The introduction of Section 118A in the Kerala Police Act and its inclusion in the existing Section 125 of the Act makes offences under the new provision cognisable, though bailable. However, it gives the police unlimited power to arrest anyone whom it suspects would continue to make statements in all kinds of media “threatening, abusing, humiliating or defaming” any person or a class of people.
Anyone found guilty under Section 118A will be punished with imprisonment up to three years or a fine up to Rs 10,000, or both.
Section 118A does not make any specific reference to rising crimes against women or children, a ruse given by the LDF government for bringing the new law through an ordinance. It also does not talk of inadequacy in existing provisions under IPC or Information and Technology Act to deal with such crimes.
The overarching ambit of Section 118A, when it says “whoever makes, expresses, publishes or disseminates through any kind of mode of communication” will bring under its purview speeches made on the roadside or public platforms, a telephone call or a social media post, an article in a newspaper or a web portal, and programmes on TV channels.

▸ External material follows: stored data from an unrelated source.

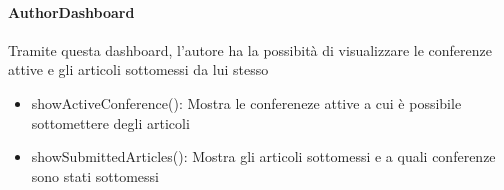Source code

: \paragraph{AuthorDashboard}
Tramite questa dashboard, l'autore ha la possibità di visualizzare le conferenze attive e gli articoli sottomessi da lui stesso\\
\begin{itemize}
\item showActiveConference(): Mostra le confereneze attive a cui è possibile sottomettere degli articoli\\
\item showSubmittedArticles(): Mostra gli articoli sottomessi e a quali conferenze sono stati sottomessi\\
\end{itemize}

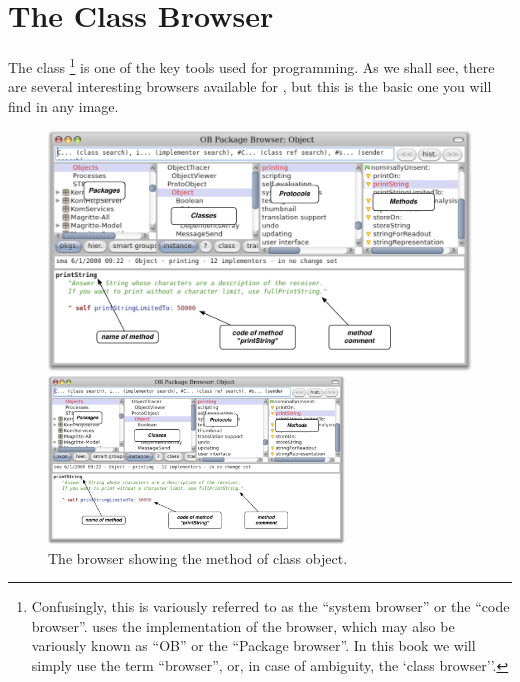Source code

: \documentclass[a4paper,10pt,twoside]{book}
\begin{document}
\section{The Class Browser}

The class \footnote{Confusingly, this is variously referred to as the ``system browser'' or the ``code browser''. \pharo uses the  implementation of the browser, which may also be variously known as ``OB'' or the ``Package browser''.
In this book we will simply use the term ``browser'', or, in case of ambiguity, the `class browser''.} is one of the key tools used for programming.
As we shall see, there are several interesting browsers available for \pharo, but this is the basic one you will find in any image.


\begin{figure}[htb]
\ifluluelse
	{\centerline {\includegraphics[width=\textwidth]{ClassBrowser1}}}
	{\centerline {\includegraphics[width=0.7\textwidth]{ClassBrowser1}}}
\caption{The browser showing the  method of class object.
\label{fig:classBrowser}}
\end{figure}
\end{document}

Compared to Section 118A, its earlier avatar, Section 118(d), appears milder. The latter provided that police could arrest any person “who causes annoyance to any person in an indecent manner by statements or verbal comments or telephone calls or calls of any type or by chasing or sending messages or mails by any means”.

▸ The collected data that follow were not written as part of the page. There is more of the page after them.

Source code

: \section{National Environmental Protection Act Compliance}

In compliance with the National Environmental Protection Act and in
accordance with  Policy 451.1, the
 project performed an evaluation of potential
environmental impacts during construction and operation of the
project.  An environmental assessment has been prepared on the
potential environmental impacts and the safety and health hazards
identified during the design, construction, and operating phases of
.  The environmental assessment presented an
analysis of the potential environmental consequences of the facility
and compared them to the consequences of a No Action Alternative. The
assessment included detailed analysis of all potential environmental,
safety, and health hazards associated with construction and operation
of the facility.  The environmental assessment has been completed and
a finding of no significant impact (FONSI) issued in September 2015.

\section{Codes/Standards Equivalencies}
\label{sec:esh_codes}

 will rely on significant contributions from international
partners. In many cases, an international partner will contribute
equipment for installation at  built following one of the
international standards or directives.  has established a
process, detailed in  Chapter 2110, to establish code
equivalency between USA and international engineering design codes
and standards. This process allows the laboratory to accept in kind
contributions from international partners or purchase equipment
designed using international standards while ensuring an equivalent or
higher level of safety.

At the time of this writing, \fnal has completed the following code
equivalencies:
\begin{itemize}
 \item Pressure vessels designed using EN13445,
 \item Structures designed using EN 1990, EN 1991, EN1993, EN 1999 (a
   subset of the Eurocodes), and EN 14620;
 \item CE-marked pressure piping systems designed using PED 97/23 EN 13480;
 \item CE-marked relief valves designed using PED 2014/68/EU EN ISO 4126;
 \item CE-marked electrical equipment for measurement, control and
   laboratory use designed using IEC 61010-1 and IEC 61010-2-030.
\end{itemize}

The milder Section 118(d) had evoked strong critique from the SC in the Singhal case. Striking it down, it had said, “Information that may be grossly offensive or which causes annoyance or inconvenience are undefined terms which take into the net a very large amount of protected and innocent speech. A person may discuss or even advocate, by means of writing disseminated over the internet, information that may be a view or point of view pertaining to governmental, literary, scientific or other matters which may be unpalatable to certain sections of society.
“It is obvious that an expression of a view on any matter may cause annoyance, inconvenience or may be grossly offensive to some. A certain section of a particular community may be grossly offended or annoyed by communications over the internet by ‘liberal views’,” the SC had said..
Providing an additional reason for quashing Section 118(d), it had said, “We, therefore, hold that the section is unconstitutional also on the ground that it takes within its sweep protected speech and speech that is innocent in nature.”